Christopher Nolan’s Oppenheimer pulled off something incredible at last night’s Academy Awards—not only did the film approach a sweep by winning seven Oscars, including best picture, but that victory marked the first time a single studio has won the top trophy and the battle for global theatrical market share in a single year. Universal, which is owned by Comcast, edged out Disney for the first time since 2015, earning $4.91 billion in 2023 to Disney’s $4.82 billion. 

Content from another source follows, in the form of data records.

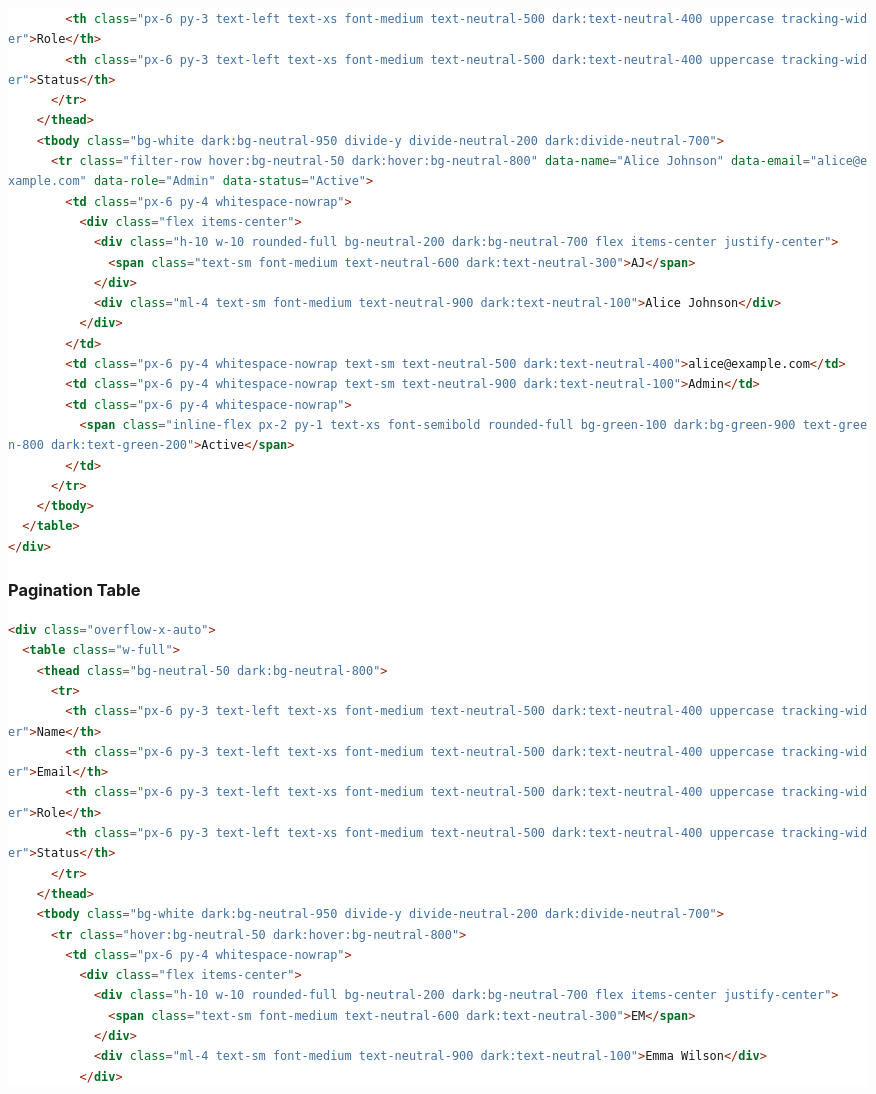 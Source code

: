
```html
        <th class="px-6 py-3 text-left text-xs font-medium text-neutral-500 dark:text-neutral-400 uppercase tracking-wider">Role</th>
        <th class="px-6 py-3 text-left text-xs font-medium text-neutral-500 dark:text-neutral-400 uppercase tracking-wider">Status</th>
      </tr>
    </thead>
    <tbody class="bg-white dark:bg-neutral-950 divide-y divide-neutral-200 dark:divide-neutral-700">
      <tr class="filter-row hover:bg-neutral-50 dark:hover:bg-neutral-800" data-name="Alice Johnson" data-email="alice@example.com" data-role="Admin" data-status="Active">
        <td class="px-6 py-4 whitespace-nowrap">
          <div class="flex items-center">
            <div class="h-10 w-10 rounded-full bg-neutral-200 dark:bg-neutral-700 flex items-center justify-center">
              <span class="text-sm font-medium text-neutral-600 dark:text-neutral-300">AJ</span>
            </div>
            <div class="ml-4 text-sm font-medium text-neutral-900 dark:text-neutral-100">Alice Johnson</div>
          </div>
        </td>
        <td class="px-6 py-4 whitespace-nowrap text-sm text-neutral-500 dark:text-neutral-400">alice@example.com</td>
        <td class="px-6 py-4 whitespace-nowrap text-sm text-neutral-900 dark:text-neutral-100">Admin</td>
        <td class="px-6 py-4 whitespace-nowrap">
          <span class="inline-flex px-2 py-1 text-xs font-semibold rounded-full bg-green-100 dark:bg-green-900 text-green-800 dark:text-green-200">Active</span>
        </td>
      </tr>
    </tbody>
  </table>
</div>
```

### Pagination Table

```html
<div class="overflow-x-auto">
  <table class="w-full">
    <thead class="bg-neutral-50 dark:bg-neutral-800">
      <tr>
        <th class="px-6 py-3 text-left text-xs font-medium text-neutral-500 dark:text-neutral-400 uppercase tracking-wider">Name</th>
        <th class="px-6 py-3 text-left text-xs font-medium text-neutral-500 dark:text-neutral-400 uppercase tracking-wider">Email</th>
        <th class="px-6 py-3 text-left text-xs font-medium text-neutral-500 dark:text-neutral-400 uppercase tracking-wider">Role</th>
        <th class="px-6 py-3 text-left text-xs font-medium text-neutral-500 dark:text-neutral-400 uppercase tracking-wider">Status</th>
      </tr>
    </thead>
    <tbody class="bg-white dark:bg-neutral-950 divide-y divide-neutral-200 dark:divide-neutral-700">
      <tr class="hover:bg-neutral-50 dark:hover:bg-neutral-800">
        <td class="px-6 py-4 whitespace-nowrap">
          <div class="flex items-center">
            <div class="h-10 w-10 rounded-full bg-neutral-200 dark:bg-neutral-700 flex items-center justify-center">
              <span class="text-sm font-medium text-neutral-600 dark:text-neutral-300">EM</span>
            </div>
            <div class="ml-4 text-sm font-medium text-neutral-900 dark:text-neutral-100">Emma Wilson</div>
          </div>
``` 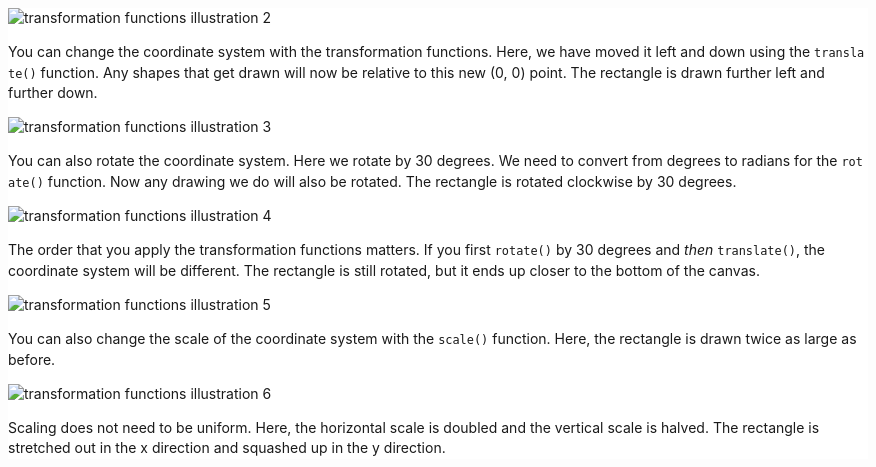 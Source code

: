   <div class="card">
    <img class="card-image" alt="transformation functions illustration 2"
      src="{{site.baseurl}}{{page.url}}images/fullsize/transform/transform-12.png">
    <p class="card-caption">
      You can change the coordinate system with the transformation functions.
      Here, we have moved it left and down using the <code>translate()</code>
      function. Any shapes that get drawn will now be relative to this new (0, 0) point. The rectangle is drawn further left and further down.
    </p>
  </div>
</div>

<div class="card-row">
  <div class="card">
    <img class="card-image" alt="transformation functions illustration 3"
      src="{{site.baseurl}}{{page.url}}images/fullsize/transform/transform-13.png">
    <p class="card-caption">
      You can also rotate the coordinate system. Here we rotate by 30 degrees.
      We need to convert from degrees to radians for the <code>rotate()</code>
      function. Now any drawing we do will also be rotated. The rectangle is
      rotated clockwise by 30 degrees.
    </p>
  </div>

  <div class="card">
    <img class="card-image" alt="transformation functions illustration 4"
      src="{{site.baseurl}}{{page.url}}images/fullsize/transform/transform-15.png">
    <p class="card-caption">
      The order that you apply the transformation functions matters. If you
      first <code>rotate()</code> by 30 degrees and <em>then</em>
      <code>translate()</code>, the coordinate system will be
      different. The rectangle is still rotated, but it ends up closer to the
      bottom of the canvas.
    </p>
  </div>
</div>

<div class="card-row">
  <div class="card">
    <img class="card-image" alt="transformation functions illustration 5"
      src="{{site.baseurl}}{{page.url}}images/fullsize/transform/transform-16.png">
    <p class="card-caption">
      You can also change the scale of the coordinate system with the
      <code>scale()</code> function. Here, the rectangle is drawn twice as large
      as before.
    </p>
  </div>

  <div class="card">
    <img class="card-image" alt="transformation functions illustration 6"
      src="{{site.baseurl}}{{page.url}}images/fullsize/transform/transform-17.png">
    <p class="card-caption">
      Scaling does not need to be uniform. Here, the horizontal scale is doubled
      and the vertical scale is halved. The rectangle is stretched out
      in the x direction and squashed up in the y direction.
    </p>
  </div>
</div>
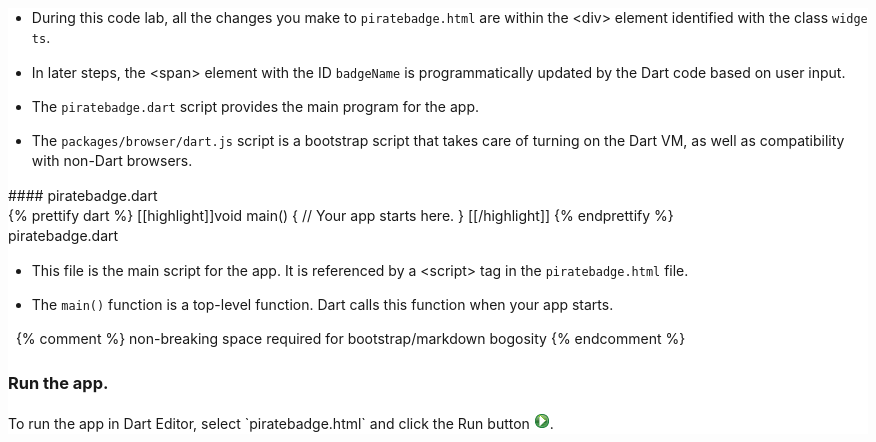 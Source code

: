 * During this code lab,
all the changes you make to `piratebadge.html` are within
the &lt;div&gt; element identified with the class `widgets`.

* In later steps,
the &lt;span&gt; element with the ID `badgeName`
is programmatically updated by the Dart code
based on user input.

* The `piratebadge.dart` script provides the main program for the app.

* The `packages/browser/dart.js` script is a bootstrap script
that takes care of turning on the Dart VM,
as well as compatibility with non-Dart browsers.

</div> </div>

<div class="trydart-step-details" markdown="1">
#### piratebadge.dart
</div>

<div class="row"> <div class="col-md-7" markdown="1">

<div class="trydart-step-details" markdown="1">
{% prettify dart %}
[[highlight]]void main() {
  // Your app starts here.
}
[[/highlight]]
{% endprettify %}
</div>
<div class="trydart-filename">piratebadge.dart</div>

</div> <div class="col-md-5" markdown="1">

* This file is the main script for the app.
It is referenced by a &lt;script&gt; tag in the `piratebadge.html` file.

* The `main()` function is a top-level function.
  Dart calls this function when your app starts.

&nbsp; {% comment %} non-breaking space required for bootstrap/markdown bogosity {% endcomment %}
</div> </div>

### <i class="icon-anchor"> </i> Run the app.

<div class="trydart-step-details" markdown="1">
To run the app in Dart Editor, select `piratebadge.html`
and click the Run button
<img src="images/run.png" width="16" height="16"
     alt="Run button">.
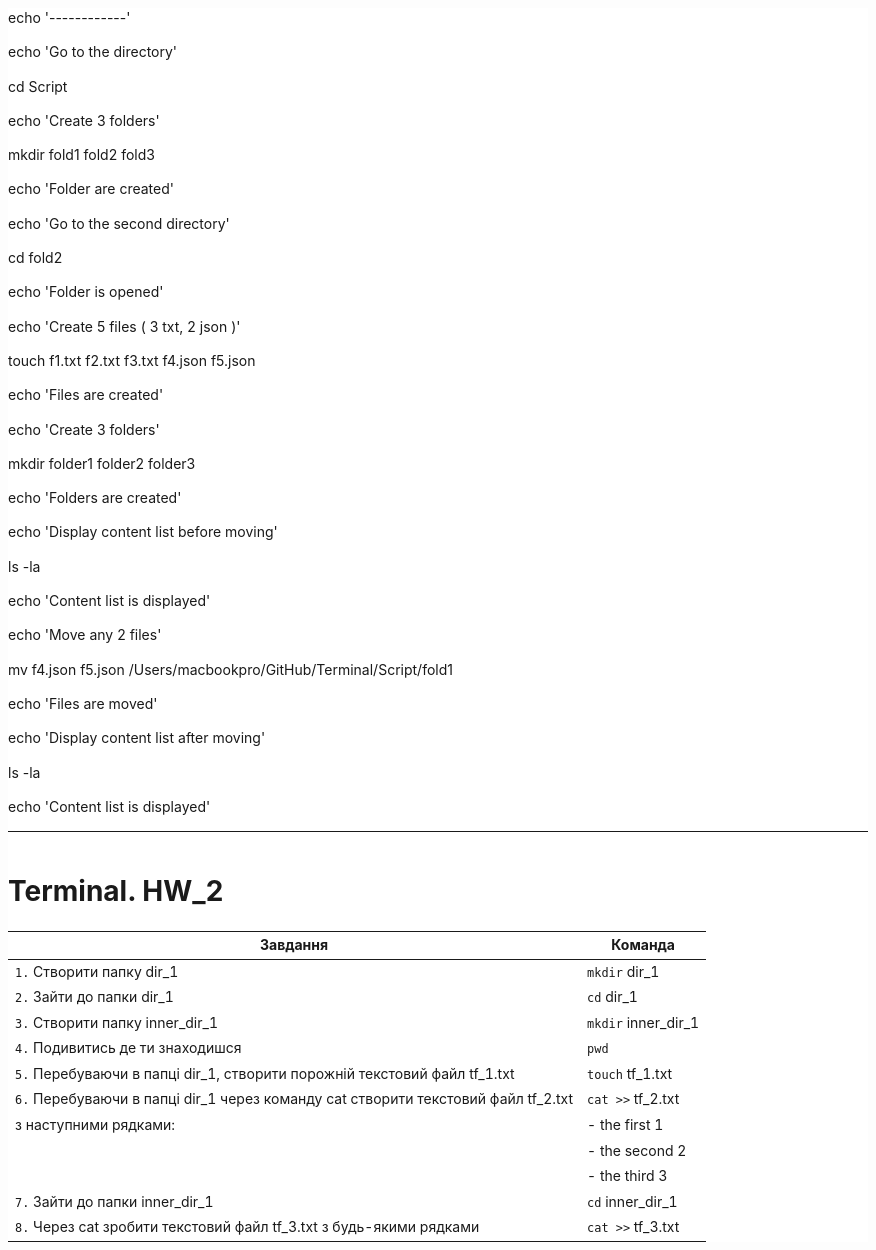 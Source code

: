 echo '------------'

echo 'Go to the directory'

cd Script

echo 'Create 3 folders'

mkdir fold1 fold2 fold3

echo 'Folder are created'

echo 'Go to the second directory'

cd fold2

echo 'Folder is opened'

echo 'Create 5 files ( 3 txt, 2 json )'

touch f1.txt f2.txt f3.txt f4.json f5.json

echo 'Files are created'

echo 'Create 3 folders'

mkdir folder1 folder2 folder3

echo 'Folders are created'

echo 'Display content list before moving'

ls -la

echo 'Content list is displayed'

echo 'Move any 2 files'

mv f4.json f5.json /Users/macbookpro/GitHub/Terminal/Script/fold1

echo 'Files are moved'

echo 'Display content list after moving'

ls -la

echo 'Content list is displayed'

---

# Terminal. HW_2

| **Завдання**                                                                                                                                        | **Команда**                                                                                   |
| --------------------------------------------------------------------------------------------------------------------------------------------------- | --------------------------------------------------------------------------------------------- |
| `1.` Створити папку dir_1                                                                                                                           | `mkdir` dir_1                                                                                 |
| `2.` Зайти до папки dir_1                                                                                                                           | `cd` dir_1                                                                                    |
| `3.` Створити папку inner_dir_1                                                                                                                     | `mkdir` inner_dir_1                                                                           |
| `4.` Подивитись де ти знаходишся                                                                                                                    | `pwd`                                                                                         |
| `5.` Перебуваючи в папці dir_1, створити порожній текстовий файл tf_1.txt                                                                           | `touch` tf_1.txt                                                                              |
| `6.` Перебуваючи в папці dir_1 через команду cat створити текстовий файл tf_2.txt                                                                   | `cat >>` tf_2.txt                                                                             |
| з наступними рядками:                                                                                                                               | - the first 1                                                                                 |
|                                                                                                                                                     | - the second 2                                                                                |
|                                                                                                                                                     | - the third 3                                                                                 |
| `7.` Зайти до папки inner_dir_1                                                                                                                     | `cd` inner_dir_1                                                                              |
| `8.` Через cat зробити текстовий файл tf_3.txt з будь-якими рядками                                                                                 | `cat >>` tf_3.txt                                                                             |
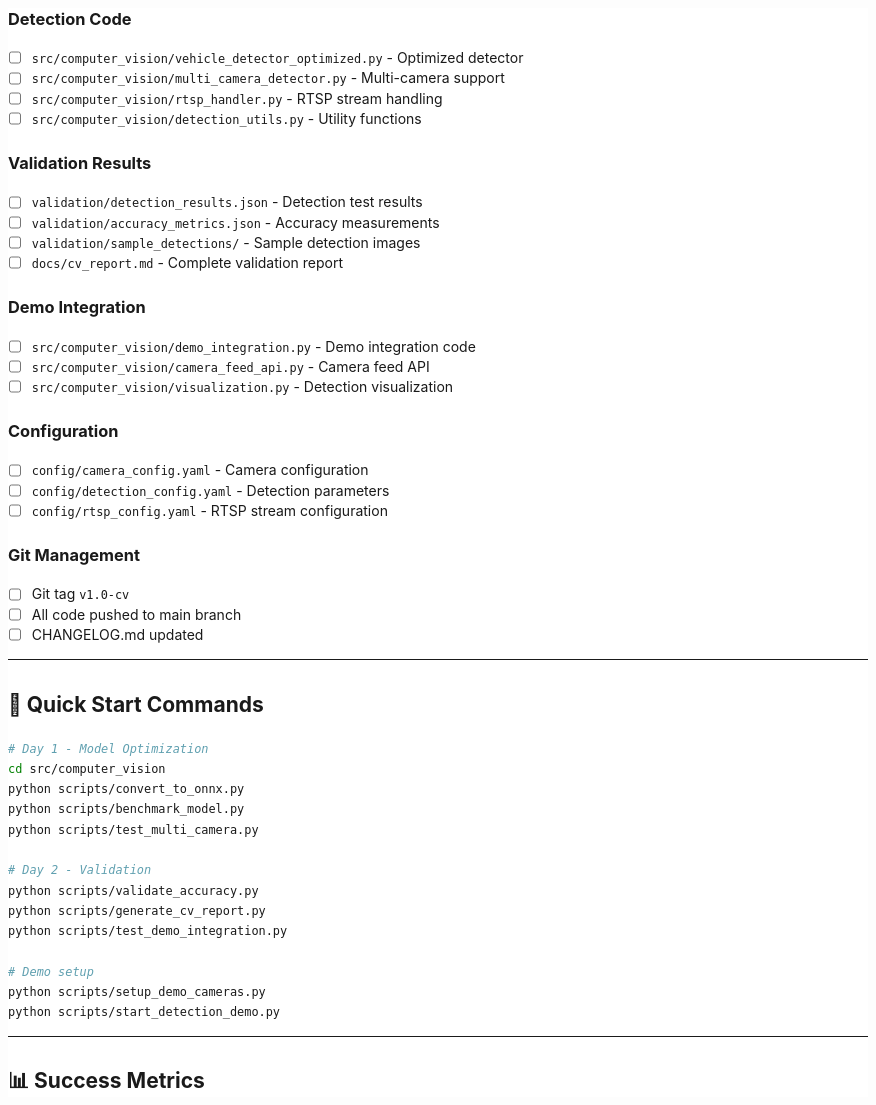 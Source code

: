 ### Detection Code
- [ ] `src/computer_vision/vehicle_detector_optimized.py` - Optimized detector
- [ ] `src/computer_vision/multi_camera_detector.py` - Multi-camera support
- [ ] `src/computer_vision/rtsp_handler.py` - RTSP stream handling
- [ ] `src/computer_vision/detection_utils.py` - Utility functions

### Validation Results
- [ ] `validation/detection_results.json` - Detection test results
- [ ] `validation/accuracy_metrics.json` - Accuracy measurements
- [ ] `validation/sample_detections/` - Sample detection images
- [ ] `docs/cv_report.md` - Complete validation report

### Demo Integration
- [ ] `src/computer_vision/demo_integration.py` - Demo integration code
- [ ] `src/computer_vision/camera_feed_api.py` - Camera feed API
- [ ] `src/computer_vision/visualization.py` - Detection visualization

### Configuration
- [ ] `config/camera_config.yaml` - Camera configuration
- [ ] `config/detection_config.yaml` - Detection parameters
- [ ] `config/rtsp_config.yaml` - RTSP stream configuration

### Git Management
- [ ] Git tag `v1.0-cv`
- [ ] All code pushed to main branch
- [ ] CHANGELOG.md updated

---

## 🚀 Quick Start Commands

```bash
# Day 1 - Model Optimization
cd src/computer_vision
python scripts/convert_to_onnx.py
python scripts/benchmark_model.py
python scripts/test_multi_camera.py

# Day 2 - Validation
python scripts/validate_accuracy.py
python scripts/generate_cv_report.py
python scripts/test_demo_integration.py

# Demo setup
python scripts/setup_demo_cameras.py
python scripts/start_detection_demo.py
```

---

## 📊 Success Metrics
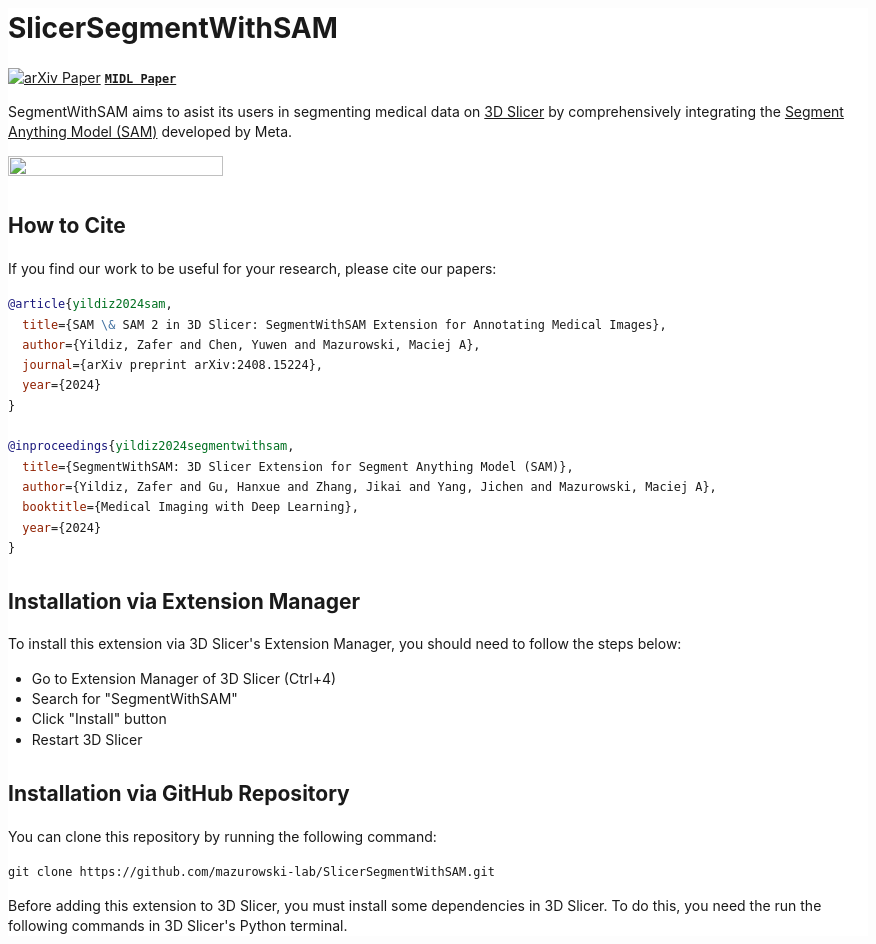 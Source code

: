 # SlicerSegmentWithSAM

[![arXiv Paper](https://img.shields.io/badge/arXiv-2401.12974-orange.svg?style=flat)](https://arxiv.org/abs/2408.15224) [**`MIDL Paper`**](https://openreview.net/pdf?id=zDOZ0IhLFF)

SegmentWithSAM aims to asist its users in segmenting medical data on <a href="https://github.com/Slicer/Slicer">3D Slicer</a> by comprehensively integrating the <a href="https://github.com/facebookresearch/segment-anything">Segment Anything Model (SAM)</a> developed by Meta.

<img src="SegmentWithSAM/Resources/Icons/SegmentWithSAM.png" width=50% height=50%>

## How to Cite

If you find our work to be useful for your research, please cite our papers:


```bibtex
@article{yildiz2024sam,
  title={SAM \& SAM 2 in 3D Slicer: SegmentWithSAM Extension for Annotating Medical Images},
  author={Yildiz, Zafer and Chen, Yuwen and Mazurowski, Maciej A},
  journal={arXiv preprint arXiv:2408.15224},
  year={2024}
}

@inproceedings{yildiz2024segmentwithsam,
  title={SegmentWithSAM: 3D Slicer Extension for Segment Anything Model (SAM)},
  author={Yildiz, Zafer and Gu, Hanxue and Zhang, Jikai and Yang, Jichen and Mazurowski, Maciej A},
  booktitle={Medical Imaging with Deep Learning},
  year={2024}
}
```

## Installation via Extension Manager

To install this extension via 3D Slicer's Extension Manager, you should need to follow the steps below:

- Go to Extension Manager of 3D Slicer (Ctrl+4)
- Search for "SegmentWithSAM"
- Click "Install" button
- Restart 3D Slicer

## Installation via GitHub Repository

You can clone this repository by running the following command:

```
git clone https://github.com/mazurowski-lab/SlicerSegmentWithSAM.git
```

Before adding this extension to 3D Slicer, you must install some dependencies in 3D Slicer. To do this, you need the run the following commands in 3D Slicer's Python terminal.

That victory rested upon releasing 12 films in 2023 (and another 10 from Focus) compared to 12 films from Disney (including three 20th Century titles) and another four from Searchlight, which makes market share a historically inelegant way to declare who “won” a year. But those Universal releases were big (Fast X, with $705 million in box office on a whopping $340 million budget) and small (Five Nights at Freddy’s, with $291 million on a $20 million budget), and somewhere in the middle. (The Super Mario Bros. Movie, which earned $1.36 billion, and Oppenheimer, at $960 million, cost around $100 million each.) When paired with last night’s Oscar triumph, these wins essentially affirm that Universal is not just the top-earning theatrical studio, but also the healthiest, the most diverse, and, with the backing of Comcast C.E.O. Brian Roberts, likely the safest.